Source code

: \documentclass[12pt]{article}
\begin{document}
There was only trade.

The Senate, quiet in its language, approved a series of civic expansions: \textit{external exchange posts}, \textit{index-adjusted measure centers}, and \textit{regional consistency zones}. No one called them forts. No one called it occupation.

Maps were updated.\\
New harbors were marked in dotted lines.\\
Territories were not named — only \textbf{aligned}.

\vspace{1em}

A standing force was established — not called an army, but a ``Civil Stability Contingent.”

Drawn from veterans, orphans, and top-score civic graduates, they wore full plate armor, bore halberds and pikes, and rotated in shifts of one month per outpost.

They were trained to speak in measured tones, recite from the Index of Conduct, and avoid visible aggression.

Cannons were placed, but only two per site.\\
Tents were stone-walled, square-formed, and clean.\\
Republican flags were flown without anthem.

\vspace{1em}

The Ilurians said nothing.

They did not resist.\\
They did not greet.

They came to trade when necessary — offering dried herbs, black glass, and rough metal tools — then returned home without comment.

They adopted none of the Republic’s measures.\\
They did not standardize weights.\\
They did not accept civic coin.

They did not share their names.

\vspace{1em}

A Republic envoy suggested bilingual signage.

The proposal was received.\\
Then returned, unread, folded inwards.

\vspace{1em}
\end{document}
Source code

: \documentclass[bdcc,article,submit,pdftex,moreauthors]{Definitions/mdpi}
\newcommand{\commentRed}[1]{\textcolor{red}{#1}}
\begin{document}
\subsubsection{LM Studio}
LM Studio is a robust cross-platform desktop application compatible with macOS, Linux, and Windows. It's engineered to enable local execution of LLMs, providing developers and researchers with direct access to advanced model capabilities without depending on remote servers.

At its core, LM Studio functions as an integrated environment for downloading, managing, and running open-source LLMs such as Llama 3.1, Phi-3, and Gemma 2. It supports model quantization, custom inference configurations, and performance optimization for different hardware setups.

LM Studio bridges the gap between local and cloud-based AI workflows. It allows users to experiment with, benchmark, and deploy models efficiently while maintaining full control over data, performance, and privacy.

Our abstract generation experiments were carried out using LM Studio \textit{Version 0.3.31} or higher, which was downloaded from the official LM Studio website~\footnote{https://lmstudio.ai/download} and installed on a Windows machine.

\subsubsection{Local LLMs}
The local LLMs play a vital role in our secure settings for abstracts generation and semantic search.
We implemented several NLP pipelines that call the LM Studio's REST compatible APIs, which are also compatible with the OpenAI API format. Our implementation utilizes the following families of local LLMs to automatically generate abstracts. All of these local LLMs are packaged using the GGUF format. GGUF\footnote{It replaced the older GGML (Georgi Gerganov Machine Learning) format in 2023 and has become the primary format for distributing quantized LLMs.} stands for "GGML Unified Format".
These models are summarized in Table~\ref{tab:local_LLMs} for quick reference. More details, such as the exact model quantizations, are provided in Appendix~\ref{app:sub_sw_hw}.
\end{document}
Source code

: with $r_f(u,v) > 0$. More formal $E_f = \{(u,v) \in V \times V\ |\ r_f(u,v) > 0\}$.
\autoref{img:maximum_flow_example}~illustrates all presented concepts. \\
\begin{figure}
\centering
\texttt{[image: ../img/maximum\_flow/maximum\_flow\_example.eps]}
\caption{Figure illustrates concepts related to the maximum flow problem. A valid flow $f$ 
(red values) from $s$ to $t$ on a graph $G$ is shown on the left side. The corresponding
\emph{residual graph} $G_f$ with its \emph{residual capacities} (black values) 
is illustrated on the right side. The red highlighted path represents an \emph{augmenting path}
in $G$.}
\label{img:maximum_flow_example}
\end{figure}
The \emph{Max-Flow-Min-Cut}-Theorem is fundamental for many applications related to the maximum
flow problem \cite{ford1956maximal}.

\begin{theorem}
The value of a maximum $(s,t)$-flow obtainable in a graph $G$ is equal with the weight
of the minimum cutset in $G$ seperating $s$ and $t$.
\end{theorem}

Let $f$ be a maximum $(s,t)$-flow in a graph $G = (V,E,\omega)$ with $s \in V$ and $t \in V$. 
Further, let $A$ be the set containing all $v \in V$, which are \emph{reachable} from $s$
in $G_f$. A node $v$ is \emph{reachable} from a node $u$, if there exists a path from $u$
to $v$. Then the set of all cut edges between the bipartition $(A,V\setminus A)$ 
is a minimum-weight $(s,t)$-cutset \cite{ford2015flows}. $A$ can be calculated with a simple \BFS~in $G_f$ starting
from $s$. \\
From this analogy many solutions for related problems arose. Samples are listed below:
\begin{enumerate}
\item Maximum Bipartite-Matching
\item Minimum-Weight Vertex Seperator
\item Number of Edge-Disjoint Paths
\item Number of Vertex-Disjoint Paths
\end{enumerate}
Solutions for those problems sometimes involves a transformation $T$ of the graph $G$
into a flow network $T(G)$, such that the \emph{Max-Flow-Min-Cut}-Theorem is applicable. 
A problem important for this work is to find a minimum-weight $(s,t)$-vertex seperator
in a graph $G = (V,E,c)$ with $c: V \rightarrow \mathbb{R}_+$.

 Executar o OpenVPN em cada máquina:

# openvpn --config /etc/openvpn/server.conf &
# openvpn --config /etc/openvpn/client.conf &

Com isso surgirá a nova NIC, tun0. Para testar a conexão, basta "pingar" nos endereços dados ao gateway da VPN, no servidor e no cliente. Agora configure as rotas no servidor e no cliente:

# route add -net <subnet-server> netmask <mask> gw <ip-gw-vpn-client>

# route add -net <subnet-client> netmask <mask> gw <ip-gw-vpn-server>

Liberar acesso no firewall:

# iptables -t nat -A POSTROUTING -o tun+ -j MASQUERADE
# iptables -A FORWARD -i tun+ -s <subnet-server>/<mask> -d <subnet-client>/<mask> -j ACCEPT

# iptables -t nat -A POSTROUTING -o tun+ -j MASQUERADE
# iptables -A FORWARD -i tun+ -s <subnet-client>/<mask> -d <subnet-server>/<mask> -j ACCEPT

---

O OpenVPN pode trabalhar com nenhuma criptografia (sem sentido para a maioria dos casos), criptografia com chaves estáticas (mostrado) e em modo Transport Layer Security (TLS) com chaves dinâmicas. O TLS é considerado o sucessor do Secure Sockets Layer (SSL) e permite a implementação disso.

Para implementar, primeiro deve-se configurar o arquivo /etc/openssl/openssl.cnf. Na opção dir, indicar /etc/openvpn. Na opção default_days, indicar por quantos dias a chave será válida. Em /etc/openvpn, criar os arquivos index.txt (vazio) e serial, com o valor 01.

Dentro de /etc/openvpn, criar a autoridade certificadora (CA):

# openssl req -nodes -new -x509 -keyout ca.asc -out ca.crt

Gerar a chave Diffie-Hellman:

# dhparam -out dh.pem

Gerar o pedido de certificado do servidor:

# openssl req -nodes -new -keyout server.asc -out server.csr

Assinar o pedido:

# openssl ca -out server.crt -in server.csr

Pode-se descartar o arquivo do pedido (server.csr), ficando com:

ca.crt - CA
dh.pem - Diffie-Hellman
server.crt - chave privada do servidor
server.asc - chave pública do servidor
_ _ _ _ _ _ _
## Aim of the task
Find each line in the material above that carries the string "illustrates", and copy it.

## Solution
\autoref{img:maximum_flow_example}~illustrates all presented concepts. \\
\caption{Figure illustrates concepts related to the maximum flow problem. A valid flow $f$ 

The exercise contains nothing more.